_Task to carry out_
Of all the lines in the entries below, give again exactly those starting at the line containing "Global variables are" and ending at the line containing "- Startup time", both ends included, and no others.

_Data under study_

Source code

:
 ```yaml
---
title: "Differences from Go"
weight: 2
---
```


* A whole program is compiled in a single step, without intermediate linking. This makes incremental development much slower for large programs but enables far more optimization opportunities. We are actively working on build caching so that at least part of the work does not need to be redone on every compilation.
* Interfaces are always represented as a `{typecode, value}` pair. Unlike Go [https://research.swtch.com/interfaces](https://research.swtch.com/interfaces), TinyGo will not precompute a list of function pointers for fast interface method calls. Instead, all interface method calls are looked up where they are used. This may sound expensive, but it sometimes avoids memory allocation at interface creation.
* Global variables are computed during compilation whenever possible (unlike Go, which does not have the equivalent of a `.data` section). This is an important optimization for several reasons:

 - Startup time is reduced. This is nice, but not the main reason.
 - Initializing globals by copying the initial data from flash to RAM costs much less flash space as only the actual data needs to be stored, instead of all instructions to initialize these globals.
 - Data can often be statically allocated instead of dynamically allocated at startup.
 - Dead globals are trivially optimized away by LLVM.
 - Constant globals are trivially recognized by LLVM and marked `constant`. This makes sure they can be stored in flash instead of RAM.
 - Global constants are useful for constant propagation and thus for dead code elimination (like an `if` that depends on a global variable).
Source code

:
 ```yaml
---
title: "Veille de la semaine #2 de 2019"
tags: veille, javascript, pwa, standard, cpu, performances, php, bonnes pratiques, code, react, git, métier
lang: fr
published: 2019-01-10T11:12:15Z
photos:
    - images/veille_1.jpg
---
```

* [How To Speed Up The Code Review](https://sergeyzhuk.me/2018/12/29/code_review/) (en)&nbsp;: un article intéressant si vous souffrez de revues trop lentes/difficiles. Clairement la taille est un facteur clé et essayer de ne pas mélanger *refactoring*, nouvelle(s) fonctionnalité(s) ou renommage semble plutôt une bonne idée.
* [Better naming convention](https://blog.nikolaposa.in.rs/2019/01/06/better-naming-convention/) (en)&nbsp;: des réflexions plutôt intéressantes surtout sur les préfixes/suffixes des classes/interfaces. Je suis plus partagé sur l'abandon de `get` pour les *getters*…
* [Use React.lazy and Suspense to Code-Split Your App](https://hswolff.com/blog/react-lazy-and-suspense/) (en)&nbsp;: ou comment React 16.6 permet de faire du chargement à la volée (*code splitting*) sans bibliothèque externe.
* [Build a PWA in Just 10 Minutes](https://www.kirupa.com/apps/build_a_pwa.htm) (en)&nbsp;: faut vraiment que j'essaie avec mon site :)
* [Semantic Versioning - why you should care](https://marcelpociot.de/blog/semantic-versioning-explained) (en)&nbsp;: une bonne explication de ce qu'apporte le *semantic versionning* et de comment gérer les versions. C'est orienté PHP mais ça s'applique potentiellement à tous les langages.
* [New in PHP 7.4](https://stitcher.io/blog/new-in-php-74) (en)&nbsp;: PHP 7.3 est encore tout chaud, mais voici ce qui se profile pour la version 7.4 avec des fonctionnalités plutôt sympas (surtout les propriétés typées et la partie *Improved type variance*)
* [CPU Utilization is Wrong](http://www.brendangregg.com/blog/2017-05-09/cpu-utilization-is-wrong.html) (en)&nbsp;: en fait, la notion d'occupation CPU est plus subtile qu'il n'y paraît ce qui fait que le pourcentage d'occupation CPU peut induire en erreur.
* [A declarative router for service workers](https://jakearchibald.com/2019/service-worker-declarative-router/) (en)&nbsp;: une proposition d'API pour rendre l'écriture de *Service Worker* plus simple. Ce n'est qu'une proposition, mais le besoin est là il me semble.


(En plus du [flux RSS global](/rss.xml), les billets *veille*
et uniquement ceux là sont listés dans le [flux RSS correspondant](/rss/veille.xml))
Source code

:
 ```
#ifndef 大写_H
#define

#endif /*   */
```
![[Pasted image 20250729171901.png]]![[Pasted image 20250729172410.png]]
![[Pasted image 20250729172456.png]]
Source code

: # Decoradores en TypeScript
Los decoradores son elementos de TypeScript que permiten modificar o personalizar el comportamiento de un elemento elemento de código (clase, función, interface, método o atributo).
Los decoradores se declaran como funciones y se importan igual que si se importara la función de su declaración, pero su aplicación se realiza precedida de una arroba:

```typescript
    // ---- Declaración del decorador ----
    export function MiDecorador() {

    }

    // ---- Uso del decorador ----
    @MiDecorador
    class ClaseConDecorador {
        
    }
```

_Task solution_
* Global variables are computed during compilation whenever possible (unlike Go, which does not have the equivalent of a `.data` section). This is an important optimization for several reasons:

 - Startup time is reduced. This is nice, but not the main reason.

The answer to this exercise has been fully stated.